K klagt gegen B beim AG Schadensersatz für Malerarbeiten ein. In der Hauptverhandlung lehnt sein Prozessbevollmächtigter die Amtsrichterin R wegen Besorgnis der Befangenheit ab. Dieses Gesuch begründet K schriftlich selbst. Er schildert ausführlich seinen Eindruck, R habe einen Zeugen einseitig zu seinen Lasten vernommen und diesem die von ihr erwünschten Antworten gleichsam in den Mund gelegt. In dem ersten seiner Schreiben heißt es: „Die Art und Weise der Beeinflussung der Zeugen und der Verhandlungsführung durch R sowie der Versuch, den Kläger von der Verhandlung auszuschließen, erinnert stark an einschlägige Gerichtsverfahren vor ehemaligen nationalsozialistischen deutschen Sondergerichten." In einem weiteren Schreiben heißt es: „Die gesamte Verhandlungsführung der R erinnerte eher an einen mittelalterlichen Hexenprozess als an ein nach rechts-staatlichen Grundsätzen geführtes Verfahren." Wegen dieser Äußerungen stellt der Präsident des AG gegen K Strafantrag. Gegen K wird daraufhin aufgrund von §§?185, 194, 53, 54 StGB eine Gesamtgeldstrafe 1.800 EUR verhängt. Im Verfahren über den Einspruch wird K dann zu einer Gesamtgeldstrafe von 270 EUR verurteilt. Das LG verwirft die dagegen gerichtete Beschwerde, das OLG die Revision als offensichtlich unbegründet. Mit seiner Verfassungsbeschwerde rügt K eine Verletzung ua von Art. 5 I 1 GG. Mit Erfolg!

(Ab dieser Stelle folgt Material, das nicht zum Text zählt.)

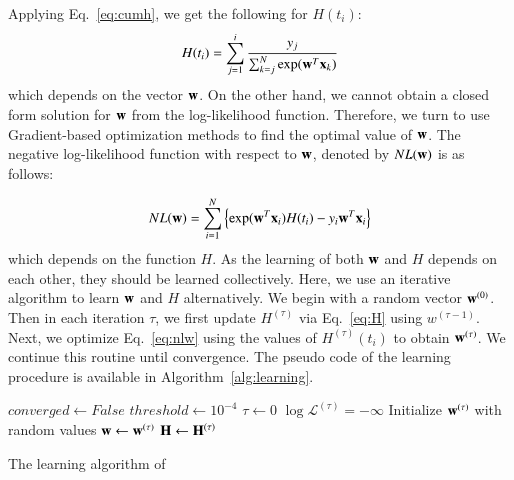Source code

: Applying Eq.~\ref{eq:cumh}, we get the following for $H(t_i)$:
\begin{equation}\label{eq:H}
H(t_i)=\sum_{j=1}^{i}\frac{y_j}{\sum_{k=j}^{N}\exp(\mb{w}^T\mb{x}_k)}
\end{equation}
which depends on the vector $\mathbf{w}$. On the other hand, we cannot obtain a closed form solution for $\mathbf{w}$ from the log-likelihood function. Therefore, we turn to use Gradient-based optimization methods to find the optimal value of $\mathbf{w}$. The negative log-likelihood function with respect to $\mathbf{w}$, denoted by $NL(\mathbf{w})$ is as follows:

\begin{equation}\label{eq:nlw}
NL(\mb{w})=\sum_{i=1}^{N}\left\lbrace\exp(\mb{w}^T\mb{x}_i)H(t_i)-y_i\mb{w}^T\mb{x}_i\right\rbrace
\end{equation}
which depends on the function $H$. As the learning of both $\mathbf{w}$ and $H$ depends on each other, they should be learned collectively. Here, we use an iterative algorithm to learn $\mathbf{w}$ and $H$ alternatively. We begin with a random vector $\mathbf{w}^{(0)}$. Then in each iteration $\tau$, we first update $H^{(\tau)}$ via Eq.~\ref{eq:H} using $w^{(\tau-1)}$. Next, we optimize Eq.~\ref{eq:nlw} using the values of $H^{(\tau)}(t_i)$ to obtain $\mathbf{w}^{(\tau)}$. We continue this routine until convergence. The pseudo code of the learning procedure is available in Algorithm~\ref{alg:learning}.

\begin{algorithm}[t]
	\small
	\SetAlgoLined
	$converged\leftarrow False$\;
	$threshold\leftarrow10^{-4}$\;
	$\tau\leftarrow 0$\;
	$\log\mathcal{L}^{(\tau)}=-\infty$\;
	Initialize $\mathbf{w}^{(\tau)}$ with random values\;
	$\mathbf{w}\leftarrow \mathbf{w}^{(\tau)}$\;
	$\mathbf{H}\leftarrow \mathbf{H}^{(\tau)}$\;
	\caption{The learning algorithm of \npglm}
	\label{alg:learning}
\end{algorithm}


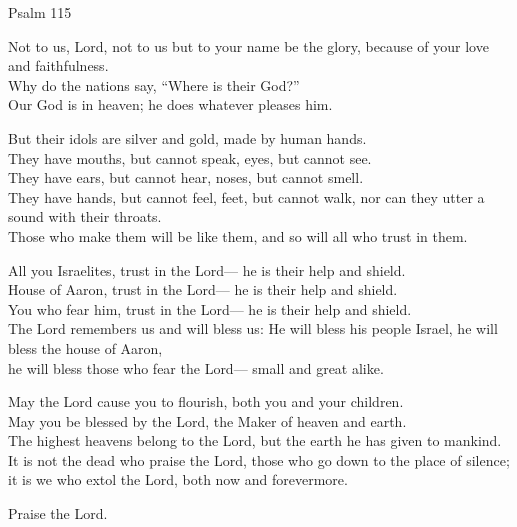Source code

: \begin{bibletext}{Psalm 115}
    \begin{verseframe}
        Not to us, Lord, not to us
        but to your name be the glory,
        because of your love and faithfulness. \\
        Why do the nations say,
        ``Where is their God?'' \\
        Our God is in heaven;
        he does whatever pleases him.
    \end{verseframe}

    \begin{verseframe}
        But their idols are silver and gold,
        made by human hands. \\
        They have mouths, but cannot speak,
        eyes, but cannot see. \\
        They have ears, but cannot hear,
        noses, but cannot smell. \\
        They have hands, but cannot feel,
        feet, but cannot walk,
        nor can they utter a sound with their throats. \\
        Those who make them will be like them,
        and so will all who trust in them. 
    \end{verseframe}

    \begin{verseframe}
        All you Israelites, trust in the Lord---
        he is their help and shield. \\
        House of Aaron, trust in the Lord---
        he is their help and shield. \\
        You who fear him, trust in the Lord---
        he is their help and shield. \\
        The Lord remembers us and will bless us:
        He will bless his people Israel,
        he will bless the house of Aaron, \\
        he will bless those who fear the Lord---
        small and great alike.
    \end{verseframe}

    \begin{verseframe}
        May the Lord cause you to flourish,
        both you and your children.\\
        May you be blessed by the Lord,
        the Maker of heaven and earth. \\
        The highest heavens belong to the Lord,
        but the earth he has given to mankind. \\
        It is not the dead who praise the Lord,
        those who go down to the place of silence; \\
        it is we who extol the Lord,
        both now and forevermore.

        Praise the Lord.
    \end{verseframe}
\end{bibletext}
\endinput
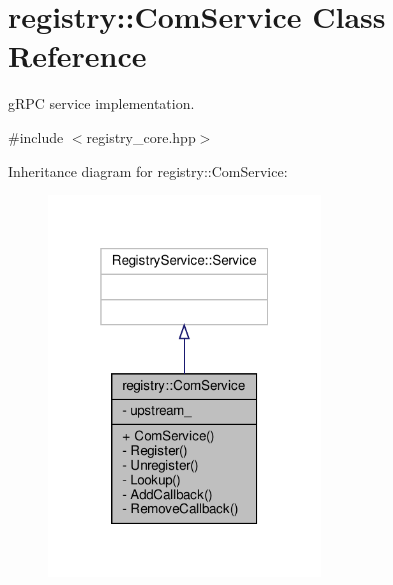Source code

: \hypertarget{classregistry_1_1ComService}{}\section{registry\+:\+:Com\+Service Class Reference}
\label{classregistry_1_1ComService}


g\+R\+PC service implementation.  




{\ttfamily \#include $<$registry\+\_\+core.\+hpp$>$}



Inheritance diagram for registry\+:\+:Com\+Service\+:\nopagebreak
\begin{figure}[H]
\begin{center}
\leavevmode
\includegraphics[width=205pt]{classregistry_1_1ComService__inherit__graph}
\end{center}
\end{figure}


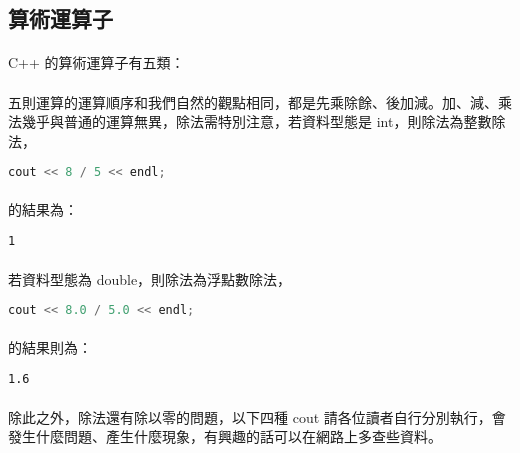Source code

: \documentclass[12pt,a4paper,oneside]{book}
\begin{document}
\begin{CJK}{UTF8}{bkai}
\section{算術運算子}

\paragraph{}C++ 的算術運算子有五類：
\paragraph{}五則運算的運算順序和我們自然的觀點相同，都是先乘除餘、後加減。加、減、乘法幾乎與普通的運算無異，除法需特別注意，若資料型態是 int，則除法為整數除法，
\begin{lstlisting}[language=C++]
cout << 8 / 5 << endl;
\end{lstlisting}
\paragraph{}的結果為：
\begin{lstlisting}
1
\end{lstlisting}
\paragraph{}若資料型態為 double，則除法為浮點數除法，
\begin{lstlisting}[language=C++]
cout << 8.0 / 5.0 << endl;
\end{lstlisting}
\paragraph{}的結果則為：
\begin{lstlisting}
1.6
\end{lstlisting}
\paragraph{}除此之外，除法還有除以零的問題，以下四種 cout 請各位讀者自行分別執行，會發生什麼問題、產生什麼現象，有興趣的話可以在網路上多查些資料。
\end{CJK}
\end{document}
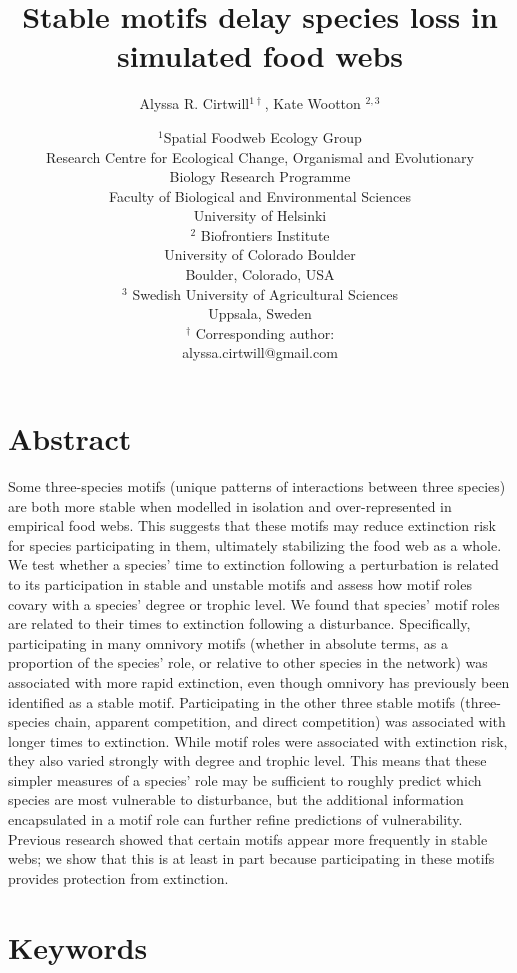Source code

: \documentclass[12pt]{article}
\title{Stable motifs delay species loss in simulated food webs}
\author{Alyssa R. Cirtwill$^{1\dagger}$, Kate Wootton $^{2,3}$}
\date{\small$^1$Spatial Foodweb Ecology Group\\
Research Centre for Ecological Change, Organismal and Evolutionary\\
Biology Research Programme\\
Faculty of Biological and Environmental
Sciences\\
University of Helsinki\\
\medskip
\small$^2$ Biofrontiers Institute\\
University of Colorado Boulder\\
Boulder, Colorado, USA\\
\medskip
\small$^3$ Swedish University of Agricultural Sciences\\
Uppsala, Sweden\\
\medskip
$^\dagger$ Corresponding author:\\
alyssa.cirtwill@gmail.com\\
 }
\begin{document}
 
\maketitle 
\raggedright
\setlength{\parindent}{15pt} 

\clearpage
\linenumbers
\begin{spacing}{2.0}

\section*{Abstract} %
    Some three-species motifs (unique patterns of interactions between three species) are both more stable when modelled in isolation and over-represented in empirical food webs. This suggests that these motifs may reduce extinction risk for species participating in them, ultimately stabilizing the food web as a whole. 
    We test whether a species' time to extinction following a perturbation is related to its participation in stable and unstable motifs and assess how motif roles covary with a species' degree or trophic level.
    We found that species' motif roles are related to their times to extinction following a disturbance. Specifically, participating in many omnivory motifs (whether in absolute terms, as a proportion of the species' role, or relative to other species in the network) was associated with more rapid extinction, even though omnivory has previously been identified as a stable motif. Participating in the other three stable motifs (three-species chain, apparent competition, and direct competition) was associated with longer times to extinction.
    While motif roles were associated with extinction risk, they also varied strongly with degree and trophic level. This means that these simpler measures of a species' role may be sufficient to roughly predict which species are most vulnerable to disturbance, but the additional information encapsulated in a motif role can further refine predictions of vulnerability. Previous research showed that certain motifs appear more frequently in stable webs; we show that this is at least in part because participating in these motifs provides protection from extinction.%

\section*{Keywords}


\end{spacing}
\end{document}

Entscheidung: K ist in seinem Grundrecht auf Meinungsfreiheit aus Art. 5 I 1 GG verletzt

K's Äußerungen fielen in den Schutzbereich des Art. 5 I 1 GG. Dieses Grundrecht gelte zwar nicht vorbehaltlos, sondern finde nach Art. 5 II GG seine Schranken in den Vorschriften der allgemeinen Gesetze, namentlich in dem der hier angegriffenen Verurteilung zugrunde liegenden § 185 StGB. Stehe ein Äußerungsdelikt in Frage, so verlange Art. 5 I 1 GG grds. eine Gewichtung der Beeinträchtigung, die der Meinungsfreiheit des sich Äußernden einerseits und der persönlichen Ehre des von der Äußerung Betroffenen andererseits drohe. Einen Sonderfall bildeten allerdings herabsetzende Äußerungen, die sich als Formalbeleidigung oder Schmähung darstellten. In diesem Fall müsse die Meinungsfreiheit regelmäßig hinter den Ehrenschutz zurücktreten. K's Äußerungen stellten indes keine Schmähkritik dar. Mit seinen Vergleichen habe er sich gegen die Verhandlungsführung der R gewandt. Die Verhandlungsführung habe den Anlass der Äußerungen gebildet, die im Kontext der umfangreichen Begründung eines Befangenheitsgesuchs getätigt worden seien. Die Äußerungen entbehrten somit keines sachlichen Bezugs. Sie ließen sich wegen der auf die Verhandlungsführung und nicht auf R gerichteten Formulierungen nicht sinnerhaltend aus diesem Kontext lösen und erschienen auch nicht als bloße Herabsetzung der R. Die Äußerungen ließen nicht ohne weiteres den Schluss zu, K habe R eine nationalsozialistische oder mittelalterliche Gesinnung unterstellen wollen. Historische Vergleiche mit nationalsozialistischer Praxis begründeten für sich besehen nicht die Annahme des Vorliegens von Schmähkritik.

Praxishinweis

Der Begriff der Schmähung wird mit Rücksicht auf seinen den Schutz der Meinungsfreiheit verdrängenden Effekt eng ausgelegt (BVerfG NJW 2017, 1460 Rn. 14). Eine Äußerung nimmt daher erst den Charakter der Schmähung an, wenn in ihr nicht mehr die Auseinandersetzung in der Sache, sondern die Diffamierung der Person im Vordergrund steht (BVerfG NJW 2017, 1460 Rn. 14). Das BVerfG zeigt sich insoweit häufig liberal. Die jetzige Entscheidung liegt mithin auf der Linie der letzten Entscheidungen. Auch die Äußerung „Ich sehe hier einen aufgeregten grünen Bundestagsabgeordneten, der Kommandos gibt, der sich hier als Obergauleiter der SA-Horden, die er hier auffordert. Das sind die Kinder von Adolf Hitler. Das ist dieselbe Ideologie, die haben genauso angefangen" war nach Ansicht des BVerfG nicht als Schmähkritik anzusehen (BVerfG NJW 2017, 1460 Rn. 17). Rechtspolitisch ist zu fragen, wie weit der Staat es hinnehmen sollte, dass die Richterschaft bestimmten Vergleichen ausgesetzt ist. Insoweit läge jedenfalls nicht fern, eine Gleichstellung mit den verbrecherischen Aktionen des Nationalsozialismus doch immer als persönliche Erniedrigung anzusehen (so etwa Hufen JuS 2017, 899 [901]).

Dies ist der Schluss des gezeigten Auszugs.